[What this task involves]: Write out, word for word, each line from the start of the entries through the one holding "3. Set up environment"; omit the pictures.
═════ Exercise inputs
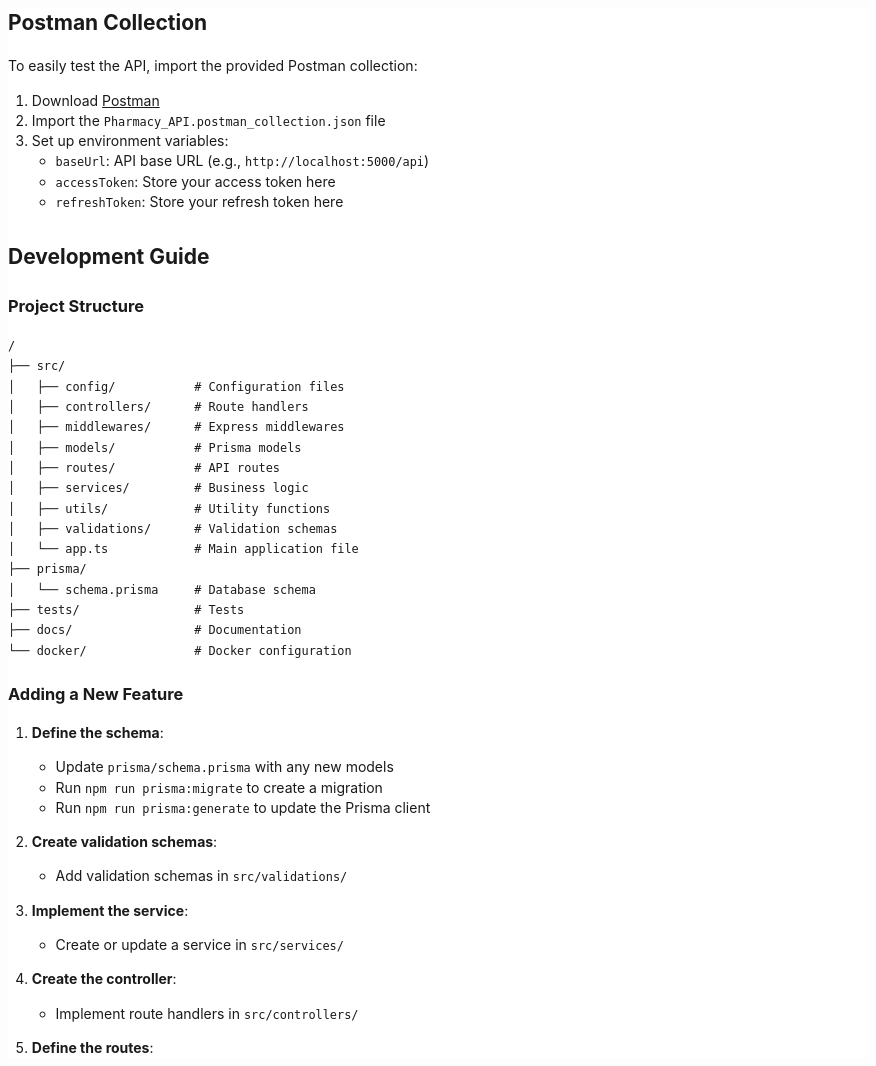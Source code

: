 ## Postman Collection

To easily test the API, import the provided Postman collection:

1. Download [Postman](https://www.postman.com/downloads/)
2. Import the `Pharmacy_API.postman_collection.json` file
3. Set up environment variables:
   - `baseUrl`: API base URL (e.g., `http://localhost:5000/api`)
   - `accessToken`: Store your access token here
   - `refreshToken`: Store your refresh token here

## Development Guide

### Project Structure

```
/
├── src/
│   ├── config/           # Configuration files
│   ├── controllers/      # Route handlers
│   ├── middlewares/      # Express middlewares
│   ├── models/           # Prisma models
│   ├── routes/           # API routes
│   ├── services/         # Business logic
│   ├── utils/            # Utility functions
│   ├── validations/      # Validation schemas
│   └── app.ts            # Main application file
├── prisma/
│   └── schema.prisma     # Database schema
├── tests/                # Tests
├── docs/                 # Documentation
└── docker/               # Docker configuration
```

### Adding a New Feature

1. **Define the schema**:

   - Update `prisma/schema.prisma` with any new models
   - Run `npm run prisma:migrate` to create a migration
   - Run `npm run prisma:generate` to update the Prisma client

2. **Create validation schemas**:

   - Add validation schemas in `src/validations/`

3. **Implement the service**:

   - Create or update a service in `src/services/`

4. **Create the controller**:

   - Implement route handlers in `src/controllers/`

5. **Define the routes**:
══════════
[Worked solution]:
Source code

: ## Postman Collection

To easily test the API, import the provided Postman collection:

1. Download [Postman](https://www.postman.com/downloads/)
2. Import the `Pharmacy_API.postman_collection.json` file
3. Set up environment variables:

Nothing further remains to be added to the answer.